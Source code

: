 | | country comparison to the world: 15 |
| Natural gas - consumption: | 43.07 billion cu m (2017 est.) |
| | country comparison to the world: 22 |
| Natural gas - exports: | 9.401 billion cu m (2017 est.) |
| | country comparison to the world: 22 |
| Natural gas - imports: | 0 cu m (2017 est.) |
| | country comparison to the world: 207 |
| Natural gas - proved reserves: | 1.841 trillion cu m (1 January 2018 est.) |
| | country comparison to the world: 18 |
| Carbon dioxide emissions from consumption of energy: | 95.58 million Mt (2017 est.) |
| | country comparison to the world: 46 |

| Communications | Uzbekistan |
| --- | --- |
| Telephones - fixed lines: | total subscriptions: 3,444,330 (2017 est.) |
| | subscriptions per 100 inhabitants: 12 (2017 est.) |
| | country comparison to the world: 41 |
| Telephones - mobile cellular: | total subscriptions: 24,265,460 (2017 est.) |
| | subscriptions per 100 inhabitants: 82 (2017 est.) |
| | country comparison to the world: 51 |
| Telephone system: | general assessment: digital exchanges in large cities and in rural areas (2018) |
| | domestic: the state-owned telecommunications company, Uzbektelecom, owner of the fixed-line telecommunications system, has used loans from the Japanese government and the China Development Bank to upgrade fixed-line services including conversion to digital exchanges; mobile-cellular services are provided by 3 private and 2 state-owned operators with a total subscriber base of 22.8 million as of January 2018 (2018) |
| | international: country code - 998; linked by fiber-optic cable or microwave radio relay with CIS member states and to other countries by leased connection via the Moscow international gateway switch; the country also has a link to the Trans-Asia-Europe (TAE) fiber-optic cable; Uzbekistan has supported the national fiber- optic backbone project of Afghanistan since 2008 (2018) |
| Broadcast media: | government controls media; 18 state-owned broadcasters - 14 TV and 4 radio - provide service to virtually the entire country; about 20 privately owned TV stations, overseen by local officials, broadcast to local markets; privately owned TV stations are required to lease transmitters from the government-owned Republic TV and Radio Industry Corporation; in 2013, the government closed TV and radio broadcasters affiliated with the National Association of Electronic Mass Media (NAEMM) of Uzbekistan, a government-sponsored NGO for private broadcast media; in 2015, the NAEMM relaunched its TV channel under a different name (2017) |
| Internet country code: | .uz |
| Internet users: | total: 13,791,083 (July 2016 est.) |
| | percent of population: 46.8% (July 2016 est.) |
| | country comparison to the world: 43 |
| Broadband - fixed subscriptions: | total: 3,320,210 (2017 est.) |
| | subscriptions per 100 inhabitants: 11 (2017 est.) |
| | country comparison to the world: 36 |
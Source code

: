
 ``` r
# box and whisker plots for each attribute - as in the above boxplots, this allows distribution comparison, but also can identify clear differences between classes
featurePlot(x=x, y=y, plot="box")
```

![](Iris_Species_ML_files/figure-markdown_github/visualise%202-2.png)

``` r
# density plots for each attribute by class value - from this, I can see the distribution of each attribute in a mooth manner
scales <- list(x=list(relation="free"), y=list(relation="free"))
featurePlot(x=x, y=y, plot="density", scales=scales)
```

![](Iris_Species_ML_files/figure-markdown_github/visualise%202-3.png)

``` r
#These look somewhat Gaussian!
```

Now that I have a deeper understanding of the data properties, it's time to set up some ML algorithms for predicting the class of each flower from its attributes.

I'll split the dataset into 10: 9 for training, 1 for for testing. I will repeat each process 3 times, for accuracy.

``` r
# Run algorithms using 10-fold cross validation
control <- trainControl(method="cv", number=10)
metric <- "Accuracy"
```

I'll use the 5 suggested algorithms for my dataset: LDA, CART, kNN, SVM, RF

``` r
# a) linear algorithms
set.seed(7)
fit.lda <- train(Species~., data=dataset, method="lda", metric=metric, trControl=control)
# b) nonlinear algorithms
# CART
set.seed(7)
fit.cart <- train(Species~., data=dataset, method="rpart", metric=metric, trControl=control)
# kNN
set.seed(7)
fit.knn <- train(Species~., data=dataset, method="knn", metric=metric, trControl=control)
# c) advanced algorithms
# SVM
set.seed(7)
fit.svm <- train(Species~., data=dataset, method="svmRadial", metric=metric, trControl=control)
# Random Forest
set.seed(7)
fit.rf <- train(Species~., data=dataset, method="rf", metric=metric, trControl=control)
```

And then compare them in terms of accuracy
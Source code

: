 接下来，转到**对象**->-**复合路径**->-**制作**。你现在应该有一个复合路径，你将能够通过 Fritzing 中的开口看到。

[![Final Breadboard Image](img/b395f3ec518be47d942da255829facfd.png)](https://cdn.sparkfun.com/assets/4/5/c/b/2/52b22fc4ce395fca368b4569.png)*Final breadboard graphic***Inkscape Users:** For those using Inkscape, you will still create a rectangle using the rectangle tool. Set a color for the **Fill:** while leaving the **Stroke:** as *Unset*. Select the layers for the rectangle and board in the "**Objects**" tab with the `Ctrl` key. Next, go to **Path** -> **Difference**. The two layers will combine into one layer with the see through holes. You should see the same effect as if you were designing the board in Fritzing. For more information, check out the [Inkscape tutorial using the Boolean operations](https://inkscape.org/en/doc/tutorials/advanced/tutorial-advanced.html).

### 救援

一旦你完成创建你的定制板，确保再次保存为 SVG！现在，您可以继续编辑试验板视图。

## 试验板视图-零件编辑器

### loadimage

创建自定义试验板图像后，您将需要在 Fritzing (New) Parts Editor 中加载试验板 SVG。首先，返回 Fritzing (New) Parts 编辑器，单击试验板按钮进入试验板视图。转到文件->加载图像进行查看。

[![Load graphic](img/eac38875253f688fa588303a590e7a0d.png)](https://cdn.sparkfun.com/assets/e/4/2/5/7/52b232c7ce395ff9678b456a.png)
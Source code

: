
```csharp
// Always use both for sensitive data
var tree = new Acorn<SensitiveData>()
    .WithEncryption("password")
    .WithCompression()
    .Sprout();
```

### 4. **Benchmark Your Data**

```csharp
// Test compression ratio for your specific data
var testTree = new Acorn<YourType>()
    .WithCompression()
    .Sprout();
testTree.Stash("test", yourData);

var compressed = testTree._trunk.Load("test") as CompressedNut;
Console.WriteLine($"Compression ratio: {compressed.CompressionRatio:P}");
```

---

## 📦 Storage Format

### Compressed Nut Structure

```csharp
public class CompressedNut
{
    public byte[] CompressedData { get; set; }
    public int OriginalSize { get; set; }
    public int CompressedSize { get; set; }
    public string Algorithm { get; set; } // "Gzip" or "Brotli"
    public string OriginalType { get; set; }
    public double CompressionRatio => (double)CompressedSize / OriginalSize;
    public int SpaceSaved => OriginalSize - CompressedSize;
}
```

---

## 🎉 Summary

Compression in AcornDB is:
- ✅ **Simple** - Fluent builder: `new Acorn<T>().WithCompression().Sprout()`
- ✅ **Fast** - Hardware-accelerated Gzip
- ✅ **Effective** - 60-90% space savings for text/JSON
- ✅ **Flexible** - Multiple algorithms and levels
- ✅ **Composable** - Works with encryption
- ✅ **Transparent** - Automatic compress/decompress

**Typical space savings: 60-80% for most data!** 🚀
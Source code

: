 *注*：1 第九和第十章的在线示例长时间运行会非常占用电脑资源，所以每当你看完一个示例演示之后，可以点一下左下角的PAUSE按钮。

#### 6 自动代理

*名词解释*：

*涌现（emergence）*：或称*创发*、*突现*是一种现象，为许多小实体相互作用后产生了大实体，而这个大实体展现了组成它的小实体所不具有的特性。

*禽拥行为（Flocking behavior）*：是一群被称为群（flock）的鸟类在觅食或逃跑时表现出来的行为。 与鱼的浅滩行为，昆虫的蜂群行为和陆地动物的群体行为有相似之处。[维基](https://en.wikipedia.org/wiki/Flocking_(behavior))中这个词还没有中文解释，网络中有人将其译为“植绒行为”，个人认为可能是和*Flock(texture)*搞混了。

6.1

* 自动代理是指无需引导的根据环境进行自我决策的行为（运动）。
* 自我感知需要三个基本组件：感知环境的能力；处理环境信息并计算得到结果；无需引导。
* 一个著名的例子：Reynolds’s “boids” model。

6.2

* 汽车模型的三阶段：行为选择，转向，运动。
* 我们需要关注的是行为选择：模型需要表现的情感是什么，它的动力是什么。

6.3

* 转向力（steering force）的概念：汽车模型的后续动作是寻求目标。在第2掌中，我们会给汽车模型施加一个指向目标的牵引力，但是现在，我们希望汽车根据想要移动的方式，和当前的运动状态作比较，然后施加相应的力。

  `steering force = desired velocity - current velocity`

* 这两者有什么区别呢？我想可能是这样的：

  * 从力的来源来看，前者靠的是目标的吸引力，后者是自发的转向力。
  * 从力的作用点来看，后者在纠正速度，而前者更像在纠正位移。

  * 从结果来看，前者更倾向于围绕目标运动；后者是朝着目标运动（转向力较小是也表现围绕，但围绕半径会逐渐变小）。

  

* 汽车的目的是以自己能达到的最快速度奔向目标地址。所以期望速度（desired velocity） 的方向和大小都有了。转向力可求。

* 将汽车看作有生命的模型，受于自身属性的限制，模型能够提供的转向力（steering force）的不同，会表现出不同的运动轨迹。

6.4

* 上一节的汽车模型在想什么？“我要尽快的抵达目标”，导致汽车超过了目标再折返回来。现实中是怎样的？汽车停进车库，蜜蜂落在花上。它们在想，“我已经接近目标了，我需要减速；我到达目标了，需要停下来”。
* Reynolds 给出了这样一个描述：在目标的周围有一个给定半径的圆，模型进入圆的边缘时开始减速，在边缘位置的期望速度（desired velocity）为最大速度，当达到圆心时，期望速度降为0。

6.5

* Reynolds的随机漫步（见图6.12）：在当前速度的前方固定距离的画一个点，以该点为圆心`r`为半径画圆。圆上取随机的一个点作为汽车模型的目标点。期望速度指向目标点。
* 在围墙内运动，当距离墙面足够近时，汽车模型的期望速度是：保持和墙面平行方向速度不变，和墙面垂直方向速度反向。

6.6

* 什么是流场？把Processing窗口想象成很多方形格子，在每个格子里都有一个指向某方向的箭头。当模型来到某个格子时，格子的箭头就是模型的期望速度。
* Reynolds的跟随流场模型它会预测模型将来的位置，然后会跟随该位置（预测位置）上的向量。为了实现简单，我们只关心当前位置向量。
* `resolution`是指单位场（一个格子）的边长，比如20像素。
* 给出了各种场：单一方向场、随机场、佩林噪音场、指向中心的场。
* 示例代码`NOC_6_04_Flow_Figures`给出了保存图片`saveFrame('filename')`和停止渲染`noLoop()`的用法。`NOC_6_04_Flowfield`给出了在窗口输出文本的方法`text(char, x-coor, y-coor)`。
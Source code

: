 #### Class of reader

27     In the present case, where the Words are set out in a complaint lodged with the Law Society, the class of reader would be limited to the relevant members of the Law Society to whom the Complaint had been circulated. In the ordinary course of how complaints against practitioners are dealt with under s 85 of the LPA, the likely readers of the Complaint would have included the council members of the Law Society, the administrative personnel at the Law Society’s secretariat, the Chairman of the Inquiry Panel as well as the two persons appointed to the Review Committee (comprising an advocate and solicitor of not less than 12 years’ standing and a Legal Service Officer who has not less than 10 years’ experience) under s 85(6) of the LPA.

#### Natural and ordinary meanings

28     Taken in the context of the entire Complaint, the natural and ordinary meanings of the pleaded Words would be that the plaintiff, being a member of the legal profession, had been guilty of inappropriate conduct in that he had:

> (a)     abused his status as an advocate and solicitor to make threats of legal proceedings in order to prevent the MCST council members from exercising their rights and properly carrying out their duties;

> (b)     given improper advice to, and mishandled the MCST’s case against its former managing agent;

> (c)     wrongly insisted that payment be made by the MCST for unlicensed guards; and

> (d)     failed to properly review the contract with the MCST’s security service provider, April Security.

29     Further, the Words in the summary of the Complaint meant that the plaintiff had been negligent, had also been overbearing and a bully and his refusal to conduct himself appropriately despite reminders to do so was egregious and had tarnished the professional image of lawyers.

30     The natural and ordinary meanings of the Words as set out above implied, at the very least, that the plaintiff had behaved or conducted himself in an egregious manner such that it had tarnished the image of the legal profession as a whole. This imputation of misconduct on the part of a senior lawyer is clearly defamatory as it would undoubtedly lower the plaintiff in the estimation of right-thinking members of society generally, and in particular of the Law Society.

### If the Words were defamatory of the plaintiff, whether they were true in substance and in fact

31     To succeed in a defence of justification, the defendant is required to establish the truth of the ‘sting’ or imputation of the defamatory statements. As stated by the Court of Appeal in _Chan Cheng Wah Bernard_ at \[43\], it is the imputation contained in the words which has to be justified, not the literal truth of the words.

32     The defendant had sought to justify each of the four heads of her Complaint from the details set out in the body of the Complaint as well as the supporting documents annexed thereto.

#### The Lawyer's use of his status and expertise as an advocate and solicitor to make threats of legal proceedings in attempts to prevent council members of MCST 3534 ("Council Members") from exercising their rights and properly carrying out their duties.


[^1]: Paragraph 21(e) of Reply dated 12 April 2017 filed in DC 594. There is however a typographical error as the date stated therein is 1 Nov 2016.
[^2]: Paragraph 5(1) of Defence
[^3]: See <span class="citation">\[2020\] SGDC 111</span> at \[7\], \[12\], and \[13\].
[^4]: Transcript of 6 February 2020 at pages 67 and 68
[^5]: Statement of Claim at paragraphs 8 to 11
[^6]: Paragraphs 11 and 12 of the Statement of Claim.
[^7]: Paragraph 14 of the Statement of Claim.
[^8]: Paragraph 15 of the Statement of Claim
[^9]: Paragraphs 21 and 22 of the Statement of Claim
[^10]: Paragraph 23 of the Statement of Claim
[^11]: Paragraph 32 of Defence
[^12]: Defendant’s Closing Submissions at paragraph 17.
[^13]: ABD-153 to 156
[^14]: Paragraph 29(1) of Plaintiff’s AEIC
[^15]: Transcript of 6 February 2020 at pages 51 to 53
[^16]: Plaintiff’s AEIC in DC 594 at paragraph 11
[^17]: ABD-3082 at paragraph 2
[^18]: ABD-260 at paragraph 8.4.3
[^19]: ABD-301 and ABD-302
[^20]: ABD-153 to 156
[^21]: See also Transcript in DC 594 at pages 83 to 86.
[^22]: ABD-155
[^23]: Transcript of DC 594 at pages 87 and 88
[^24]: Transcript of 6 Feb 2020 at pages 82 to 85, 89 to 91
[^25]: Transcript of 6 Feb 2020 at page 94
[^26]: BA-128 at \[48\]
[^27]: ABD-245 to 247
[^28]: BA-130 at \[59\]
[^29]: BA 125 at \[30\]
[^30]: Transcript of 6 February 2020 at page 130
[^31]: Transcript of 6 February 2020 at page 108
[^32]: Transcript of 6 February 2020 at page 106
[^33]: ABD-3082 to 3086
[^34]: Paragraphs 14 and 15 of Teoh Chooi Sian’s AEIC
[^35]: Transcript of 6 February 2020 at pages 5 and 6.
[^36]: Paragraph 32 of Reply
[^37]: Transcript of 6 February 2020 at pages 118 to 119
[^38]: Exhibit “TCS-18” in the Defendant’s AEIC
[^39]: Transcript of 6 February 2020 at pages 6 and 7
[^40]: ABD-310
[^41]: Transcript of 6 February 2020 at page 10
══════════
• _Problem details_: Copy the entries above exactly, but only from the line holding "[^4]: Transcript of" through the line holding "[^15]: Transcript of", both included.

• _Answer section_:
[^4]: Transcript of 6 February 2020 at pages 67 and 68
[^5]: Statement of Claim at paragraphs 8 to 11
[^6]: Paragraphs 11 and 12 of the Statement of Claim.
[^7]: Paragraph 14 of the Statement of Claim.
[^8]: Paragraph 15 of the Statement of Claim
[^9]: Paragraphs 21 and 22 of the Statement of Claim
[^10]: Paragraph 23 of the Statement of Claim
[^11]: Paragraph 32 of Defence
[^12]: Defendant’s Closing Submissions at paragraph 17.
[^13]: ABD-153 to 156
[^14]: Paragraph 29(1) of Plaintiff’s AEIC
[^15]: Transcript of 6 February 2020 at pages 51 to 53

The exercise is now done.